For the chapters you spent talking about Spencer Kimball’s presidency, what sources and collections were you looking at that allowed you to flesh out that story?
The gold standard: diaries, meeting minutes from the First Presidency, Kimball’s private letters and papers—I’m the only scholar who’s ever seen these. And the diaries have been posted online, [but they have been] heavily redacted. Frankly, the diaries are not that helpful both because they redacted a lot of stuff and also because on June 1, 1978, the day of the revelation, President Kimball didn’t really talk about it much. He was likely exhausted, and just didn’t. It wasn’t a good journal day for him. And then the following week, on June 8, there’s a little bit more in his diary that’s really helpful, and I quote all this in my book. But the truth is, most of the stuff that goes on that sort of gives you a look at how he’s feeling and thinking occurs in private letters. And you can see a lot of those letters quoted in my book.
In some of the later chapters in the book, you talk about the legacy of the priesthood and temple ban, about how the folk theology surrounding the ban persists and how it hasn’t been repudiated as publicly or as forcefully as it maybe should have been. So that being said, where you think we are at now with the priesthood and temple ban?
So in 2013 the church posted on its website a gospel topics essay on race and the priesthood. And the essay just bulldozes a gaping hole in the theological infrastructure of black priesthood denial. It’s an incredible document. It’s got problems too. There are some things that are not in that document, but I want to praise it for what it is. It repudiates specific anti-Black teachings that the church had never repudiated before, like the myths that Black skin is a sign of divine curse, Black people were less valiant in the pre-existence, or that interracial marriage is a sin. I mean all of that is in there, and that’s really important, and I’m really happy the church did this, because it gives Latter-day Saints an artifact that they can hoist when somebody says something racist at church; they can say, “you know, that’s not what we teach anymore.” So that's important.
The lack of an official apology is extremely important. And I know that at least for the folks in the Black community with whom I have contact, I mean, they’re begging for an apology. They want one, and the church has refused to give one because they feel like it would undermine their prophetic authority if they apologized for a key doctrine that was in place for 126 years. And of course, the slippery slope would be if they were wrong about this doctrine, what other doctrines are they wrong about, particularly LBGTQ issues? So that, in my opinion, is what is holding this up: the fear that an apology would undermine prophetic authority.
But it is no small thing that President Nelson and some of his associates have formed partnerships with the NAACP. I mean, that’s huge, and giving money to not just the NAACP to fight racial injustice, but also to Morehouse College, an HBCU. And, you know, somebody once said that that’s the church’s way of apologizing. And I can be persuaded by that, although an official apology would go a long way in trying to heal some of these Black and Brown Latter-day Saints who have suffered immensely from the church’s race teachings.
Your book is an academic work, it’s not pastoral, but I’m curious, do you see it as having some sort of role in healing the legacy of both the priesthood and temple ban and of white supremacist thinking within the church?

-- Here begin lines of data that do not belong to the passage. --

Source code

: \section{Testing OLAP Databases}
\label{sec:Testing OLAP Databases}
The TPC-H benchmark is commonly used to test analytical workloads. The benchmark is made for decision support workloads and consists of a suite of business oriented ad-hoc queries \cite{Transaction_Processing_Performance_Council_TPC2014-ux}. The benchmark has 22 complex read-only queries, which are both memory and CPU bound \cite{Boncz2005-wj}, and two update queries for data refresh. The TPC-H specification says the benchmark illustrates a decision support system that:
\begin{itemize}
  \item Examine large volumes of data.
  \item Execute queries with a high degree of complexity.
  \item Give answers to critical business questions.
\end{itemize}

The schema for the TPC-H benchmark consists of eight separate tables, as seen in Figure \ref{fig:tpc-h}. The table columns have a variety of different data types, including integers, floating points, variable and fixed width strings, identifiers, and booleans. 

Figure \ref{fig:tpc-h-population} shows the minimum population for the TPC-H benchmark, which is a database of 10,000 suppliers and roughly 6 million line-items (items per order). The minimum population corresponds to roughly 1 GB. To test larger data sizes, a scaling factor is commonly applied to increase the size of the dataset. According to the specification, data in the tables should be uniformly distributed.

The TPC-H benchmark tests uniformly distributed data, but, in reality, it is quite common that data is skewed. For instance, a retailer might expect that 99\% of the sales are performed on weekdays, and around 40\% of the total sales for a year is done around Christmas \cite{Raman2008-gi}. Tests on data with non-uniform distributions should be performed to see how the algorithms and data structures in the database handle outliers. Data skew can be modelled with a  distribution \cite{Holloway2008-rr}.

You really hit it nicely, it’s not a pastoral book. I’m a scholar and historian and the book is history and culture and theology and all of this legal stuff all rolled into one. So I didn’t set out to write something that would be pastoral, but I did want to write something that could be healing for Black Latter-day Saints. What’s interesting about that is that I’ve heard from a lot of Black Latter-day Saints who thank me because they found tremendous healing from reading my book, but I’ve also found people for whom this history is jarring—coming to terms with the racism and how deep it was in the church for so many years has been a hard pill to swallow for some people. But to answer your question, I’ve heard from a lot of Black Latter-day Saints who have found healing in the book and that really makes me happy.
From all of your research into twentieth-century church history, are there exemplary figures from the church’s past who you wish were more well-known?

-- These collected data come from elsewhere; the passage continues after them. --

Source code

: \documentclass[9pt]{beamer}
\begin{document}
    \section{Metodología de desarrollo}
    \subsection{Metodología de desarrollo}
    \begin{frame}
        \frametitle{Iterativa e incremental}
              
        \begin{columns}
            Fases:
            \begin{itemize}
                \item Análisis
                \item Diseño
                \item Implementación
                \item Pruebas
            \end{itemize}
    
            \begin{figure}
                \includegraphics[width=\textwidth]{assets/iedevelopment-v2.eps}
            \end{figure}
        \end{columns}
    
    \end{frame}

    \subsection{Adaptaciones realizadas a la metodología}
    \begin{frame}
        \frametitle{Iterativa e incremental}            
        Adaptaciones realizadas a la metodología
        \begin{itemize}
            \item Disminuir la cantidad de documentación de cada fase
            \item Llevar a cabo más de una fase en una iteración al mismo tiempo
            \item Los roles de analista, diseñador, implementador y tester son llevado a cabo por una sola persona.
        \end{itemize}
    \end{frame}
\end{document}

Yes. Marion Hanks is one of them. He’s doing all kinds of things: he’s promoting church work with refugee camps, he’s promoting civil rights, he’s talking about the poor and the needy and what the church and the government can do to help them. I mean this is not something that his colleagues are talking about. So his liberal voice is just a breath of fresh air. Hugh B. Brown would be another one. I’m writing a biography of Brown and wow, what a remarkable man and remarkable life; he was the mentor to Hanks if that tells you anything. So those two for sure.
Paul Dunn is another one. He’s controversial for some of the things he did later in life, but his earlier ministry—I mean some of his sermons and the way that he managed people—is worthy of emulation. People outside of church leadership I think deserve bigger praise. Lowell Bennion is another one. Not a church leader but had the confidence of some of the church leaders like Brown and David O. McKay. He taught institute at the University of Utah from the 1930s until he was fired in 1962. Talk about a great Christian man. He was always talking about how to apply gospel principles to real-life problems, so he’s giving his own version of the social gospel in a Mormon setting.

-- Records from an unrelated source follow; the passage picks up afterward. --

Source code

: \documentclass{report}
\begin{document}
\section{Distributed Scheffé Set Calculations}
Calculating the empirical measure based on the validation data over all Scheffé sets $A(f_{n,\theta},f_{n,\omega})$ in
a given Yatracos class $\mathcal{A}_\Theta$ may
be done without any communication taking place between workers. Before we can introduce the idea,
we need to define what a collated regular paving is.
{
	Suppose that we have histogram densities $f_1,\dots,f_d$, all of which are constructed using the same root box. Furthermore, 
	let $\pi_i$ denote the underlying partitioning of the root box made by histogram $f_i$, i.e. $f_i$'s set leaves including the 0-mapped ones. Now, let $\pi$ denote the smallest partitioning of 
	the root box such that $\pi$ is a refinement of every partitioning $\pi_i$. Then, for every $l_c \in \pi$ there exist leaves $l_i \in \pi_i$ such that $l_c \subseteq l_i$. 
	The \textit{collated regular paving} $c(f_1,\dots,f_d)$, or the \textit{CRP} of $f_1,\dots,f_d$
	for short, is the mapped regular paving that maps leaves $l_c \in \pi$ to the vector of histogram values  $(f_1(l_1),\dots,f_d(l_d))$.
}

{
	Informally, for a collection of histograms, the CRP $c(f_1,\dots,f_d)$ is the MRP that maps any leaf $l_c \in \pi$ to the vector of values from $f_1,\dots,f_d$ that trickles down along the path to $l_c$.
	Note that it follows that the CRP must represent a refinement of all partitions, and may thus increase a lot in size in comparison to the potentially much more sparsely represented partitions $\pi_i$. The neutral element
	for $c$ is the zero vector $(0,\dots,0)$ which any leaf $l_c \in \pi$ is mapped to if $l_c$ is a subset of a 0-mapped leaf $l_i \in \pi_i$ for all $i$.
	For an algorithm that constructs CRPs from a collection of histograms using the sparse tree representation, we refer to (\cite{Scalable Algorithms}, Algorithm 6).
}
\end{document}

Another one would be Sterling McMurrin. McMurrin is controversial because he was a non-believing philosopher at the University of Utah, but he maintained close friendships with Brown and McKay and just had an immense amount of integrity. He wasn’t afraid to criticize the church when the church leaders did something stupid, but he also defended the church when he thought that people were unfairly criticizing it.
One last one I’ll mention is Obert C. Tanner, who’s known in Utah today for O.C. Tanner Jewelers. Tanner taught alongside Sterling McMurrin in the University of Utah’s philosophy department for a number of years, and he also authored many of the church’s manuals in the 1930s and 1940s, even though he was slipping away from belief. He didn’t fully believe in the church’s truth claims yet he’s writing their manuals. Frankly, they read like Protestant tracts and would never pass correlation today, but since he was close friends with some of the brethren and was a good writer and a good thinker, they entrusted him to do that.
Matt Harris has generously offered to answer any questions posted in the comments section of this interview. Out of respect for Harris’s time, please try to make questions brief and straightforward.
My husband and I both thoroughly enjoyed your book—it’s truly remarkable.
In the interview, you mentioned that the book was made possible by your access to materials that have never been available to scholars before. Does this signal a broader shift in the availability of restricted LDS historical documents to researchers, or is it more likely an exceptional case due to your unique relationship with those holding the materials? I’m curious about how you navigated the process of requesting access to such sensitive resources.